(Dataset items)
########################################

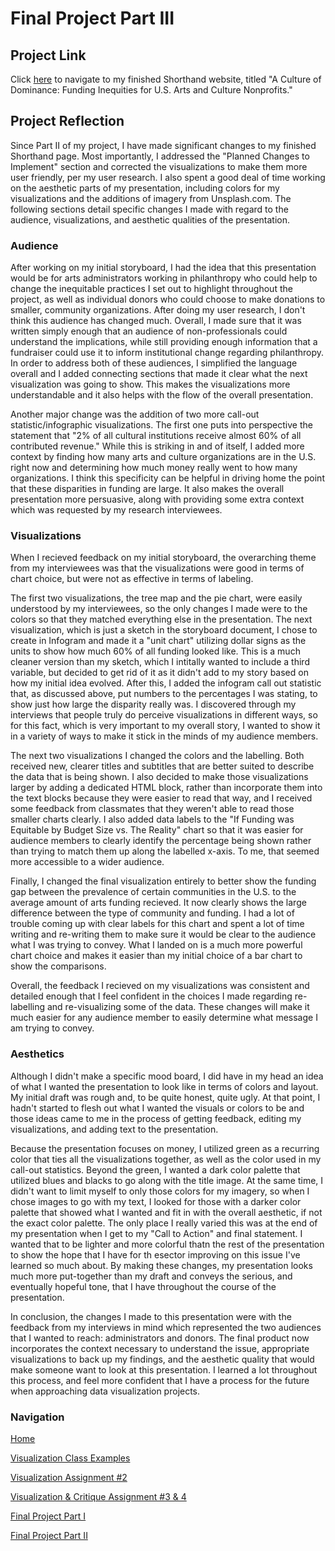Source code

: # Final Project Part III

## Project Link

Click [here](https://carnegiemellon.shorthandstories.com/a-culture-of-dominance/index.html) to navigate to my finished Shorthand website, titled "A Culture of Dominance: Funding Inequities for U.S. Arts and Culture Nonprofits."

## Project Reflection

Since Part II of my project, I have made significant changes to my finished Shorthand page. Most importantly, I addressed the "Planned Changes to Implement" section and corrected the visualizations to make them more user friendly, per my user research. I also spent a good deal of time working on the aesthetic parts of my presentation, including colors for my visualizations and the additions of imagery from Unsplash.com. The following sections detail specific changes I made with regard to the audience, visualizations, and aesthetic qualities of the presentation. 

### Audience

After working on my initial storyboard, I had the idea that this presentation would be for arts administrators working in philanthropy who could help to change the inequitable practices I set out to highlight throughout the project, as well as individual donors who could choose to make donations to smaller, community organizations. After doing my user research, I don't think this audience has changed much. Overall, I made sure that it was written simply enough that an audience of non-professionals could understand the implications, while still providing enough information that a fundraiser could use it to inform institutional change regarding philanthropy. In order to address both of these audiences, I simplified the language overall and I added connecting sections that made it clear what the next visualization was going to show. This makes the visualizations more understandable and it also helps with the flow of the overall presentation. 

Another major change was the addition of two more call-out statistic/infographic visualizations. The first one puts into perspective the statement that "2% of all cultural institutions receive almost 60% of all contributed revenue." While this is striking in and of itself, I added more context by finding how many arts and culture organizations are in the U.S. right now and determining how much money really went to how many organizations. I think this specificity can be helpful in driving home the point that these disparities in funding are large. It also makes the overall presentation more persuasive, along with providing some extra context which was requested by my research interviewees. 

### Visualizations

When I recieved feedback on my initial storyboard, the overarching theme from my interviewees was that the visualizations were good in terms of chart choice, but were not as effective in terms of labeling. 

The first two visualizations, the tree map and the pie chart, were easily understood by my interviewees, so the only changes I made were to the colors so that they matched everything else in the presentation. The next visualization, which is just a sketch in the storyboard document, I chose to create in Infogram and made it a "unit chart" utilizing dollar signs as the units to show how much 60% of all funding looked like. This is a much cleaner version than my sketch, which I intitally wanted to include a third variable, but decided to get rid of it as it didn't add to my story based on how my initial idea evolved. After this, I added the infogram call out statistic that, as discussed above, put numbers to the percentages I was stating, to show just how large the disparity really was. I discovered through my interviews that people truly do perceive visualizations in different ways, so for this fact, which is very important to my overall story, I wanted to show it in a variety of ways to make it stick in the minds of my audience members. 

The next two visualizations I changed the colors and the labelling. Both received new, clearer titles and subtitles that are better suited to describe the data that is being shown. I also decided to make those visualizations larger by adding a dedicated HTML block, rather than incorporate them into the text blocks because they were easier to read that way, and I received some feedback from classmates that they weren't able to read those smaller charts clearly. I also added data labels to the "If Funding was Equitable by Budget Size vs. The Reality" chart so that it was easier for audience members to clearly identify the percentage being shown rather than trying to match them up along the labelled x-axis. To me, that seemed more accessible to a wider audience. 

Finally, I changed the final visualization entirely to better show the funding gap between the prevalence of certain communities in the U.S. to the average amount of arts funding recieved. It now clearly shows the large difference between the type of community and funding. I had a lot of trouble coming up with clear labels for this chart and spent a lot of time writing and re-writing them to make sure it would be clear to the audience what I was trying to convey. What I landed on is a much more powerful chart choice and makes it easier than my initial choice of a bar chart to show the comparisons. 

Overall, the feedback I recieved on my visualizations was consistent and detailed enough that I feel confident in the choices I made regarding re-labelling and re-visualizing some of the data. These changes will make it much easier for any audience member to easily determine what message I am trying to convey. 

### Aesthetics

Although I didn't make a specific mood board, I did have in my head an idea of what I wanted the presentation to look like in terms of colors and layout. My initial draft was rough and, to be quite honest, quite ugly. At that point, I hadn't started to flesh out what I wanted the visuals or colors to be and those ideas came to me in the process of getting feedback, editing my visualizations, and adding text to the presentation. 

Because the presentation focuses on money, I utilized green as a recurring color that ties all the visualizations together, as well as the color used in my call-out statistics. Beyond the green, I wanted a dark color palette that utilized blues and blacks to go along with the title image. At the same time, I didn't want to limit myself to only those colors for my imagery, so when I chose images to go with my text, I looked for those with a darker color palette that showed what I wanted and fit in with the overall aesthetic, if not the exact color palette. The only place I really varied this was at the end of my presentation when I get to my "Call to Action" and final statement. I wanted that to be lighter and more colorful thatn the rest of the presentation to show the hope that I have for th esector improving on this issue I've learned so much about. By making these changes, my presentation looks much more put-together than my draft and conveys the serious, and eventually hopeful tone, that I have throughout the course of the presentation.


In conclusion, the changes I made to this presentation were with the feedback from my interviews in mind which represented the two audiences that I wanted to reach: administrators and donors. The final product now incorporates the context necessary to understand the issue, appropriate visualizations to back up my findings, and the aesthetic quality that would make someone want to look at this presentation. I learned a lot throughout this process, and feel more confident that I have a process for the future when approaching data visualization projects. 


### Navigation

[Home](README.md)

[Visualization Class Examples](class_examples.md)

[Visualization Assignment #2](visualization1.md)

[Visualization & Critique Assignment #3 & 4](visualization2.md)

[Final Project Part I](final_project1_cniedrin.md)

[Final Project Part II](final_project2_cniedrin.md)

########################################

#### Exercise instructions
Once the line containing "to navigate to" has been located, transcribe exactly and only every line from the first line of the entries through it, excluding pictures.

#### Solution to this task
Source code

: # Final Project Part III

## Project Link

Click [here](https://carnegiemellon.shorthandstories.com/a-culture-of-dominance/index.html) to navigate to my finished Shorthand website, titled "A Culture of Dominance: Funding Inequities for U.S. Arts and Culture Nonprofits."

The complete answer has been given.